YOUR OBJECTIVE ▸
Entries in the following listing are to be copied exactly as they stand.

GIVEN ENTRIES ▸
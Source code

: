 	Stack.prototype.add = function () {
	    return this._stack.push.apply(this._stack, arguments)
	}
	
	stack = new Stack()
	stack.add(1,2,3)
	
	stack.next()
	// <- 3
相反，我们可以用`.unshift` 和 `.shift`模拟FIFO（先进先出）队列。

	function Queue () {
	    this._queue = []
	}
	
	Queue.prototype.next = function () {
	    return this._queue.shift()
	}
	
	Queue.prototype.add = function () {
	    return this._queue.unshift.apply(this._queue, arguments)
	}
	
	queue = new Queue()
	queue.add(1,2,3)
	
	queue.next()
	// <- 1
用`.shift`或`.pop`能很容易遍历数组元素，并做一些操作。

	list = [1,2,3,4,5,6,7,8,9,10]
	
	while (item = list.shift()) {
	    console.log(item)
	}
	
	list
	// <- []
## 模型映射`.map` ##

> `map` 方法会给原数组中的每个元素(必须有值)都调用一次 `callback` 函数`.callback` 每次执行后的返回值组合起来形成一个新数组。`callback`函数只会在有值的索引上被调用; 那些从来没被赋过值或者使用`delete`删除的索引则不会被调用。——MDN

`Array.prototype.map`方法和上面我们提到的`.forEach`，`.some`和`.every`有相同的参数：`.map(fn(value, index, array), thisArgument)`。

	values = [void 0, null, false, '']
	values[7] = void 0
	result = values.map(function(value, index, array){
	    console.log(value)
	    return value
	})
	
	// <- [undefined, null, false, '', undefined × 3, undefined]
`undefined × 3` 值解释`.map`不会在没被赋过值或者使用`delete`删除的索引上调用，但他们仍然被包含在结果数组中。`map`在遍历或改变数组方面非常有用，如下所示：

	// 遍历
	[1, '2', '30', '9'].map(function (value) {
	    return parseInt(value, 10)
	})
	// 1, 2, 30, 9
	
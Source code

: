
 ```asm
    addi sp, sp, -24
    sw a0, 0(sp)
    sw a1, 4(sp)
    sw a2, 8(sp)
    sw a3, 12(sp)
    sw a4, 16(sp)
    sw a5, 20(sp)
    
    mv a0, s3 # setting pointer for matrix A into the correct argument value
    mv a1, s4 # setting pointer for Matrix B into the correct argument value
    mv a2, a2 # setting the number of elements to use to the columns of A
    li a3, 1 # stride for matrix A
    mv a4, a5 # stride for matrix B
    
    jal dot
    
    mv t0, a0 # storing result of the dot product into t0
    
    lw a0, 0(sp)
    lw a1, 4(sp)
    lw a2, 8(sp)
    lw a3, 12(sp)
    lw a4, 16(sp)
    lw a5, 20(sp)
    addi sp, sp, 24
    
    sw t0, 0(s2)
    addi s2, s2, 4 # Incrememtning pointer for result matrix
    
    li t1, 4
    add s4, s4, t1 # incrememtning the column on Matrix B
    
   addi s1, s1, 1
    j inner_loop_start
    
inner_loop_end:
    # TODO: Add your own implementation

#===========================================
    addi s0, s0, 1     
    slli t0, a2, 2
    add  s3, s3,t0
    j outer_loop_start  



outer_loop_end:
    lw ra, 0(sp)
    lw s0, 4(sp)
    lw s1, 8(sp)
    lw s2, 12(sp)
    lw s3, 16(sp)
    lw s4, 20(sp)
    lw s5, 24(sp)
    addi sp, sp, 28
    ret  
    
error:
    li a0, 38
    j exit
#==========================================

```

RESULT OF THIS TASK ▸
Source code

: 	Stack.prototype.add = function () {
	    return this._stack.push.apply(this._stack, arguments)
	}
	
	stack = new Stack()
	stack.add(1,2,3)
	
	stack.next()
	// <- 3
相反，我们可以用`.unshift` 和 `.shift`模拟FIFO（先进先出）队列。

	function Queue () {
	    this._queue = []
	}
	
	Queue.prototype.next = function () {
	    return this._queue.shift()
	}
	
	Queue.prototype.add = function () {
	    return this._queue.unshift.apply(this._queue, arguments)
	}
	
	queue = new Queue()
	queue.add(1,2,3)
	
	queue.next()
	// <- 1
用`.shift`或`.pop`能很容易遍历数组元素，并做一些操作。

	list = [1,2,3,4,5,6,7,8,9,10]
	
	while (item = list.shift()) {
	    console.log(item)
	}
	
	list
	// <- []
## 模型映射`.map` ##

> `map` 方法会给原数组中的每个元素(必须有值)都调用一次 `callback` 函数`.callback` 每次执行后的返回值组合起来形成一个新数组。`callback`函数只会在有值的索引上被调用; 那些从来没被赋过值或者使用`delete`删除的索引则不会被调用。——MDN

`Array.prototype.map`方法和上面我们提到的`.forEach`，`.some`和`.every`有相同的参数：`.map(fn(value, index, array), thisArgument)`。

	values = [void 0, null, false, '']
	values[7] = void 0
	result = values.map(function(value, index, array){
	    console.log(value)
	    return value
	})
	
	// <- [undefined, null, false, '', undefined × 3, undefined]
`undefined × 3` 值解释`.map`不会在没被赋过值或者使用`delete`删除的索引上调用，但他们仍然被包含在结果数组中。`map`在遍历或改变数组方面非常有用，如下所示：

	// 遍历
	[1, '2', '30', '9'].map(function (value) {
	    return parseInt(value, 10)
	})
	// 1, 2, 30, 9
	
Source code

:
 ```asm
    addi sp, sp, -24
    sw a0, 0(sp)
    sw a1, 4(sp)
    sw a2, 8(sp)
    sw a3, 12(sp)
    sw a4, 16(sp)
    sw a5, 20(sp)
    
    mv a0, s3 # setting pointer for matrix A into the correct argument value
    mv a1, s4 # setting pointer for Matrix B into the correct argument value
    mv a2, a2 # setting the number of elements to use to the columns of A
    li a3, 1 # stride for matrix A
    mv a4, a5 # stride for matrix B
    
    jal dot
    
    mv t0, a0 # storing result of the dot product into t0
    
    lw a0, 0(sp)
    lw a1, 4(sp)
    lw a2, 8(sp)
    lw a3, 12(sp)
    lw a4, 16(sp)
    lw a5, 20(sp)
    addi sp, sp, 24
    
    sw t0, 0(s2)
    addi s2, s2, 4 # Incrememtning pointer for result matrix
    
    li t1, 4
    add s4, s4, t1 # incrememtning the column on Matrix B
    
   addi s1, s1, 1
    j inner_loop_start
    
inner_loop_end:
    # TODO: Add your own implementation

#===========================================
    addi s0, s0, 1     
    slli t0, a2, 2
    add  s3, s3,t0
    j outer_loop_start  



outer_loop_end:
    lw ra, 0(sp)
    lw s0, 4(sp)
    lw s1, 8(sp)
    lw s2, 12(sp)
    lw s3, 16(sp)
    lw s4, 20(sp)
    lw s5, 24(sp)
    addi sp, sp, 28
    ret  
    
error:
    li a0, 38
    j exit
#==========================================

```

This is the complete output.